I’m in this hotel because I live outside of Suffolk and couldn’t expect to make the drive to cover the storm when the wind and rain picked up. Now I’m ready for the rain and wind to pick up.
I spent my free time in the last 48 hours scrambling the city to get water, rain gear and food. I cleaned off an old pair of water-resistant boots I pulled out of my garage, and by the end of it, the back of my car was packed to the brim.
The forecast was intense when I started gathering supplies earlier this week. Florence was a Category 4 hurricane at that point, with a course set for landfall much closer to the border between North Carolina and Virginia.
Of course, I’m writing this column after learning that Florence has dropped from a Category 4 to a Category 3, and that it’s lowered its aim farther down the coastlines of North Carolina and South Carolina. It’s because of that change in the forecast that my stockpile seems a bit aggressive.

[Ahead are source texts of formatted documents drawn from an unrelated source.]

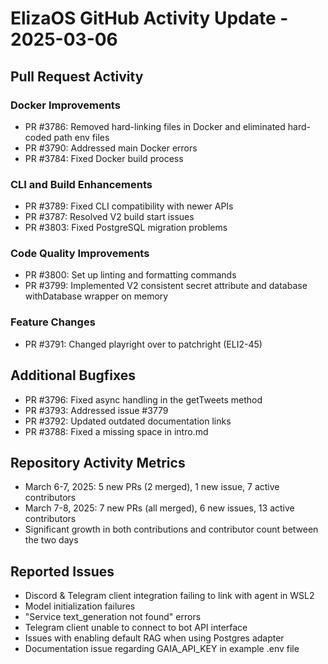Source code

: # ElizaOS GitHub Activity Update - 2025-03-06

## Pull Request Activity

### Docker Improvements
- PR #3786: Removed hard-linking files in Docker and eliminated hard-coded path env files
- PR #3790: Addressed main Docker errors
- PR #3784: Fixed Docker build process

### CLI and Build Enhancements
- PR #3789: Fixed CLI compatibility with newer APIs
- PR #3787: Resolved V2 build start issues
- PR #3803: Fixed PostgreSQL migration problems

### Code Quality Improvements
- PR #3800: Set up linting and formatting commands
- PR #3799: Implemented V2 consistent secret attribute and database withDatabase wrapper on memory

### Feature Changes
- PR #3791: Changed playright over to patchright (ELI2-45)

## Additional Bugfixes
- PR #3796: Fixed async handling in the getTweets method
- PR #3793: Addressed issue #3779
- PR #3792: Updated outdated documentation links
- PR #3788: Fixed a missing space in intro.md

## Repository Activity Metrics
- March 6-7, 2025: 5 new PRs (2 merged), 1 new issue, 7 active contributors
- March 7-8, 2025: 7 new PRs (all merged), 6 new issues, 13 active contributors
- Significant growth in both contributions and contributor count between the two days

## Reported Issues
- Discord & Telegram client integration failing to link with agent in WSL2
- Model initialization failures
- "Service text_generation not found" errors
- Telegram client unable to connect to bot API interface
- Issues with enabling default RAG when using Postgres adapter
- Documentation issue regarding GAIA_API_KEY in example .env file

Many of the residents I’ve spoken to this week share the same optimism with the latest updates from the National Hurricane Center. Restaurants are prepared to close if the weather gets too bad but are expecting to stay open. Home owners are sticking around to ride out the storm, some of them right inside the recently-evacuated Zone A.
But despite my awkwardness, I’m happy to be prepared. When Gov. Ralph Northam announced at his Wednesday press conference that the evacuation order would remain in effect, he and Dr. Jeff Stern of the Virginia Department of Emergency Management emphasized that we’re not out of the woods yet.
“The storm has drastically changed direction in the last 48 hours,” Stern said at the press conference. “I think it surprised a lot of forecasters around the country. It certainly kept all of our partner agencies vigilant and maintaining the full response posture.”
The point is that residents need to be prepared in case Florence makes another drastic change, or if the storm lingers for days with more and more rainfall. Do not take this storm lightly.